Exercise prompt —
Would you please write out each of the entries below exactly, omitting pictures?

*** Data shown ***

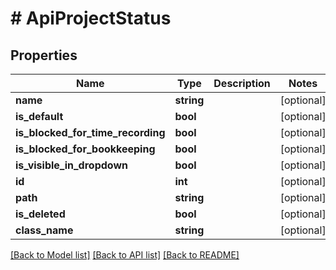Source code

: # # ApiProjectStatus

## Properties

Name | Type | Description | Notes
------------ | ------------- | ------------- | -------------
**name** | **string** |  | [optional]
**is_default** | **bool** |  | [optional]
**is_blocked_for_time_recording** | **bool** |  | [optional]
**is_blocked_for_bookkeeping** | **bool** |  | [optional]
**is_visible_in_dropdown** | **bool** |  | [optional]
**id** | **int** |  | [optional]
**path** | **string** |  | [optional]
**is_deleted** | **bool** |  | [optional]
**class_name** | **string** |  | [optional]

[[Back to Model list]](../../README.md#models) [[Back to API list]](../../README.md#endpoints) [[Back to README]](../../README.md)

*** End of Data shown ***

Task response —
Source code

: # # ApiProjectStatus

## Properties

Name | Type | Description | Notes
------------ | ------------- | ------------- | -------------
**name** | **string** |  | [optional]
**is_default** | **bool** |  | [optional]
**is_blocked_for_time_recording** | **bool** |  | [optional]
**is_blocked_for_bookkeeping** | **bool** |  | [optional]
**is_visible_in_dropdown** | **bool** |  | [optional]
**id** | **int** |  | [optional]
**path** | **string** |  | [optional]
**is_deleted** | **bool** |  | [optional]
**class_name** | **string** |  | [optional]

[[Back to Model list]](../../README.md#models) [[Back to API list]](../../README.md#endpoints) [[Back to README]](../../README.md)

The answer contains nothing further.